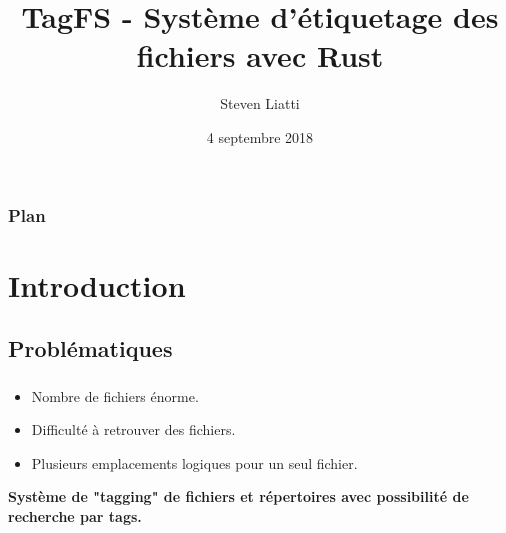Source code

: \documentclass[10pt]{beamer}
\begin{document}

\title{TagFS - Système d'étiquetage des fichiers avec Rust}
\author{Steven Liatti}
\date{4 septembre 2018}

\begin{frame}
\titlepage
\end{frame}

\begin{frame}
    \frametitle{Plan}
    \setcounter{tocdepth}{1}
    \tableofcontents
\end{frame}

\section{Introduction}
\subsection{Problématiques}
\begin{frame}
    \frametitle{\subsecname}
    \begin{itemize}
        \item Nombre de fichiers énorme.
        \pause
        \item Difficulté à retrouver des fichiers.
        \pause
        \item Plusieurs emplacements logiques pour un seul fichier.
        \pause
    \end{itemize}
    \Large\textbf{Système de "tagging" de fichiers et répertoires avec possibilité de recherche par tags.}
\end{frame}
\end{document}
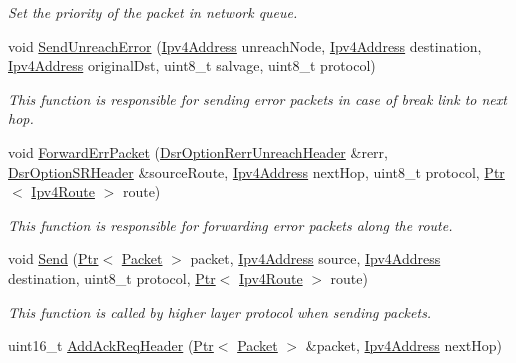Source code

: \begin{DoxyCompactItemize}
\begin{DoxyCompactList}\small\item\em Set the priority of the packet in network queue. \end{DoxyCompactList}\item 
void \hyperlink{classns3_1_1dsr_1_1DsrRouting_ace5dd08bac91fa199ddfac7e81125a62}{Send\+Unreach\+Error} (\hyperlink{classns3_1_1Ipv4Address}{Ipv4\+Address} unreach\+Node, \hyperlink{classns3_1_1Ipv4Address}{Ipv4\+Address} destination, \hyperlink{classns3_1_1Ipv4Address}{Ipv4\+Address} original\+Dst, uint8\+\_\+t salvage, uint8\+\_\+t protocol)
\begin{DoxyCompactList}\small\item\em This function is responsible for sending error packets in case of break link to next hop. \end{DoxyCompactList}\item 
void \hyperlink{classns3_1_1dsr_1_1DsrRouting_a2c5629706b8a73cce84964231ac93d6b}{Forward\+Err\+Packet} (\hyperlink{classns3_1_1dsr_1_1DsrOptionRerrUnreachHeader}{Dsr\+Option\+Rerr\+Unreach\+Header} \&rerr, \hyperlink{classns3_1_1dsr_1_1DsrOptionSRHeader}{Dsr\+Option\+S\+R\+Header} \&source\+Route, \hyperlink{classns3_1_1Ipv4Address}{Ipv4\+Address} next\+Hop, uint8\+\_\+t protocol, \hyperlink{classns3_1_1Ptr}{Ptr}$<$ \hyperlink{classns3_1_1Ipv4Route}{Ipv4\+Route} $>$ route)
\begin{DoxyCompactList}\small\item\em This function is responsible for forwarding error packets along the route. \end{DoxyCompactList}\item 
void \hyperlink{classns3_1_1dsr_1_1DsrRouting_af67eeb07193d10db8308cb4ecbe08b02}{Send} (\hyperlink{classns3_1_1Ptr}{Ptr}$<$ \hyperlink{classns3_1_1Packet}{Packet} $>$ packet, \hyperlink{classns3_1_1Ipv4Address}{Ipv4\+Address} source, \hyperlink{classns3_1_1Ipv4Address}{Ipv4\+Address} destination, uint8\+\_\+t protocol, \hyperlink{classns3_1_1Ptr}{Ptr}$<$ \hyperlink{classns3_1_1Ipv4Route}{Ipv4\+Route} $>$ route)
\begin{DoxyCompactList}\small\item\em This function is called by higher layer protocol when sending packets. \end{DoxyCompactList}\item 
uint16\+\_\+t \hyperlink{classns3_1_1dsr_1_1DsrRouting_a8ce910f1c56dc238ff98117c784c4541}{Add\+Ack\+Req\+Header} (\hyperlink{classns3_1_1Ptr}{Ptr}$<$ \hyperlink{classns3_1_1Packet}{Packet} $>$ \&packet, \hyperlink{classns3_1_1Ipv4Address}{Ipv4\+Address} next\+Hop)

\end{DoxyCompactItemize}
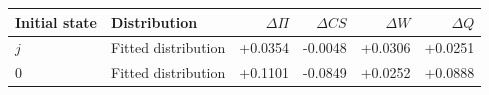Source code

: \begin{tabular}{llrrrr}\toprule
Initial state & Distribution & $\Delta\Pi$ & $\Delta CS$ & $\Delta W$ & $\Delta Q$\\\midrule
$j$ & Fitted distribution & +0.0354 & -0.0048 & +0.0306 & +0.0251 \\
$0$ & Fitted distribution & +0.1101 & -0.0849 & +0.0252 & +0.0888 \\
\bottomrule\end{tabular}
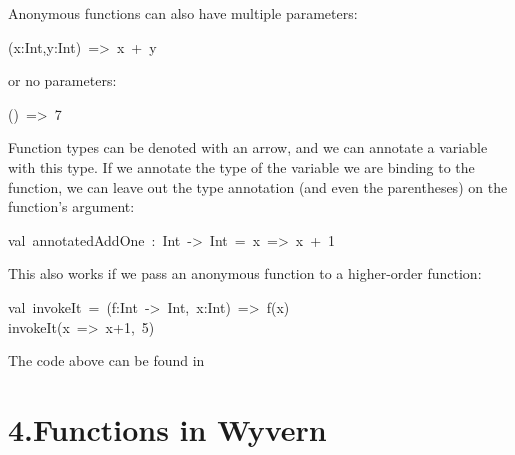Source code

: \documentclass{article}
\begin{document}
Anonymous functions can also have multiple parameters:%
\begin{mdpre}%
\noindent(x:Int,y:Int)~=\textgreater{}~x~+~y\\
\end{mdpre}\noindent{}or no parameters:
\begin{mdpre}%
\noindent()~=\textgreater{}~7%
\end{mdpre}\noindent{}Function types can be denoted with an arrow, and we can annotate
a variable with this type.  If we annotate the type of the variable
we are binding to the function, we can leave out the type annotation
(and even the parentheses) on the function's argument:
\begin{mdpre}%
\noindent val~annotatedAddOne~:~Int~-\textgreater{}~Int~=~x~=\textgreater{}~x~+~1\\
\end{mdpre}\noindent{}This also works if we pass an anonymous function to a higher-order
function:
\begin{mdpre}%
\noindent val~invokeIt~=~(f:Int~-\textgreater{}~Int,~x:Int)~=\textgreater{}~f(x)\\
invokeIt(x~=\textgreater{}~x+1,~5)%
\end{mdpre}\noindent{}The code above can be found in 

\section{4.\hspace*{0.5em}Functions in Wyvern}\label{sec-functions-in-wyvern}%
\end{document}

*Problem statement*. Within the material above, output exactly the lines from the one with "Set the priority" through the one with "function is called", end lines included, and nothing besides.

*Task result*.
\begin{DoxyCompactList}\small\item\em Set the priority of the packet in network queue. \end{DoxyCompactList}\item 
void \hyperlink{classns3_1_1dsr_1_1DsrRouting_ace5dd08bac91fa199ddfac7e81125a62}{Send\+Unreach\+Error} (\hyperlink{classns3_1_1Ipv4Address}{Ipv4\+Address} unreach\+Node, \hyperlink{classns3_1_1Ipv4Address}{Ipv4\+Address} destination, \hyperlink{classns3_1_1Ipv4Address}{Ipv4\+Address} original\+Dst, uint8\+\_\+t salvage, uint8\+\_\+t protocol)
\begin{DoxyCompactList}\small\item\em This function is responsible for sending error packets in case of break link to next hop. \end{DoxyCompactList}\item 
void \hyperlink{classns3_1_1dsr_1_1DsrRouting_a2c5629706b8a73cce84964231ac93d6b}{Forward\+Err\+Packet} (\hyperlink{classns3_1_1dsr_1_1DsrOptionRerrUnreachHeader}{Dsr\+Option\+Rerr\+Unreach\+Header} \&rerr, \hyperlink{classns3_1_1dsr_1_1DsrOptionSRHeader}{Dsr\+Option\+S\+R\+Header} \&source\+Route, \hyperlink{classns3_1_1Ipv4Address}{Ipv4\+Address} next\+Hop, uint8\+\_\+t protocol, \hyperlink{classns3_1_1Ptr}{Ptr}$<$ \hyperlink{classns3_1_1Ipv4Route}{Ipv4\+Route} $>$ route)
\begin{DoxyCompactList}\small\item\em This function is responsible for forwarding error packets along the route. \end{DoxyCompactList}\item 
void \hyperlink{classns3_1_1dsr_1_1DsrRouting_af67eeb07193d10db8308cb4ecbe08b02}{Send} (\hyperlink{classns3_1_1Ptr}{Ptr}$<$ \hyperlink{classns3_1_1Packet}{Packet} $>$ packet, \hyperlink{classns3_1_1Ipv4Address}{Ipv4\+Address} source, \hyperlink{classns3_1_1Ipv4Address}{Ipv4\+Address} destination, uint8\+\_\+t protocol, \hyperlink{classns3_1_1Ptr}{Ptr}$<$ \hyperlink{classns3_1_1Ipv4Route}{Ipv4\+Route} $>$ route)
\begin{DoxyCompactList}\small\item\em This function is called by higher layer protocol when sending packets. \end{DoxyCompactList}\item 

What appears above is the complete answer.